At the bottom of every check you write and every check you cash or deposit, you’ll find a long string of numbers: nine digits, then a colon followed by eight more digits, one more colon and another four digits. But what do those 21 numbers really mean?
The first nine digits
These numbers actually pre-date computers. The first nine digits are your bank’s routing numbers, originally created by the American Bankers’ Association in 1910 to make check processing easier and more secure. With the creation of the Federal Reserve Bank in [year], an additional Federal Reserve number was added to the routing number to specify the type of institution and the Federal Reserve district where the account was opened.

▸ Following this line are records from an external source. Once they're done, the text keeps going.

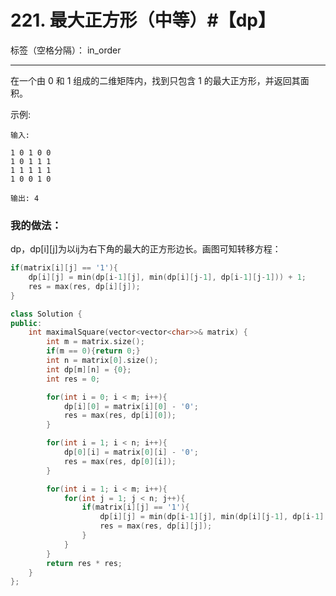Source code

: ﻿# 221. 最大正方形（中等）#【dp】

标签（空格分隔）： in_order

---
在一个由 0 和 1 组成的二维矩阵内，找到只包含 1 的最大正方形，并返回其面积。

示例:

    输入: 
    
    1 0 1 0 0
    1 0 1 1 1
    1 1 1 1 1
    1 0 0 1 0
    
    输出: 4


### 我的做法：   
dp，dp[i][j]为以ij为右下角的最大的正方形边长。画图可知转移方程：
```C++
if(matrix[i][j] == '1'){
    dp[i][j] = min(dp[i-1][j], min(dp[i][j-1], dp[i-1][j-1])) + 1;
    res = max(res, dp[i][j]);
}
```
```C++
class Solution {
public:
    int maximalSquare(vector<vector<char>>& matrix) {
        int m = matrix.size();
        if(m == 0){return 0;}
        int n = matrix[0].size();
        int dp[m][n] = {0};
        int res = 0;

        for(int i = 0; i < m; i++){
            dp[i][0] = matrix[i][0] - '0';
            res = max(res, dp[i][0]);
        }

        for(int i = 1; i < n; i++){
            dp[0][i] = matrix[0][i] - '0';
            res = max(res, dp[0][i]);
        }

        for(int i = 1; i < m; i++){
            for(int j = 1; j < n; j++){
                if(matrix[i][j] == '1'){
                    dp[i][j] = min(dp[i-1][j], min(dp[i][j-1], dp[i-1][j-1])) + 1;
                    res = max(res, dp[i][j]);
                }
            }
        }
        return res * res;
    }
};
```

Routing numbers help identify the paying bank – the bank responsible for honoring the check – and ensure that the person accepting the check receives the money from the payer’s bank.
The next eight digits
These are your account number. Just as the routing number identifies the bank where the account resides, the next eight indicate which account to debit.
The final four
You’ll notice the last four digits across the bottom of your checks are sequential. They should match your check number at the top of the check.
Since these numbers pre-date computers, you may be wondering why we still need them. These numbers still identify the bank and the account for each transaction, whether it’s a physical check or not. So when you make an online bill payment through a vendor website, you’ll need those numbers. And when you receive a digital payment from a friend, you’ll need those numbers to make sure the deposit is credited to your account.